Search the entries below for "that" and copy each matching line.

BEGIN Extracted material

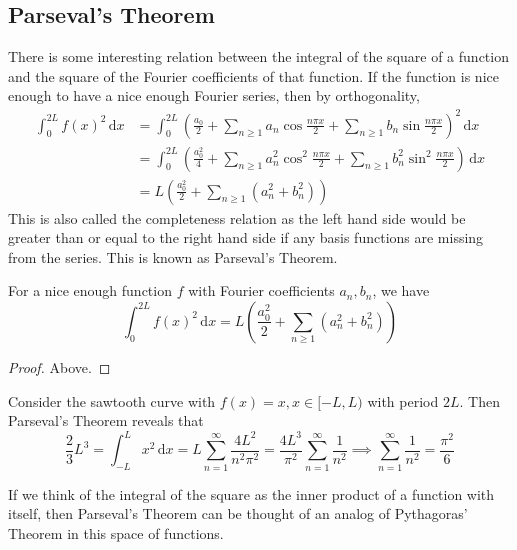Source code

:\subsection{Parseval's Theorem}
There is some interesting relation between the integral of the square of a function and the square of the Fourier coefficients of that function.
If the function is nice enough to have a nice enough Fourier series, then by orthogonality,
\begin{align*}
    \int_0^{2L}f(x)^2\,\mathrm dx&=\int_0^{2L}\left( \frac{a_0}{2}+\sum_{n\ge 1}a_n\cos\frac{n\pi x}{2}+\sum_{n\ge 1}b_n\sin\frac{n\pi x}{2} \right)^2\,\mathrm dx\\
    &=\int_0^{2L}\left( \frac{a_0^2}{4}+\sum_{n\ge 1}a_n^2\cos^2\frac{n\pi x}{2}+\sum_{n\ge 1}b_n^2\sin^2\frac{n\pi x}{2} \right)\,\mathrm dx\\
    &=L\left( \frac{a_0^2}{2}+\sum_{n\ge 1}(a_n^2+b_n^2) \right)
\end{align*}
This is also called the completeness relation as the left hand side would be greater than or equal to the right hand side if any basis functions are missing from the series.
This is known as Parseval's Theorem.
\begin{theorem}\label{parseval}
    For a nice enough function $f$ with Fourier coefficients $a_n,b_n$, we have
    $$\int_0^{2L}f(x)^2\,\mathrm dx=L\left( \frac{a_0^2}{2}+\sum_{n\ge 1}(a_n^2+b_n^2) \right)$$
\end{theorem}
\begin{proof}
    Above.
\end{proof}
\begin{example}
    Consider the sawtooth curve with $f(x)=x,x\in[-L,L)$ with period $2L$.
    Then Parseval's Theorem reveals that
    $$\frac{2}{3}L^3=\int_{-L}^Lx^2\,\mathrm dx=L\sum_{n=1}^\infty\frac{4L^2}{n^2\pi^2}=\frac{4L^3}{\pi^2}\sum_{n=1}^\infty\frac{1}{n^2}\implies \sum_{n=1}^\infty\frac{1}{n^2}=\frac{\pi^2}{6}$$
\end{example}
\begin{remark}
    If we think of the integral of the square as the inner product of a function with itself, then Parseval's Theorem can be thought of an analog of Pythagoras' Theorem in this space of functions.
\end{remark}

END Extracted material

Expected answer:
There is some interesting relation between the integral of the square of a function and the square of the Fourier coefficients of that function.
    Then Parseval's Theorem reveals that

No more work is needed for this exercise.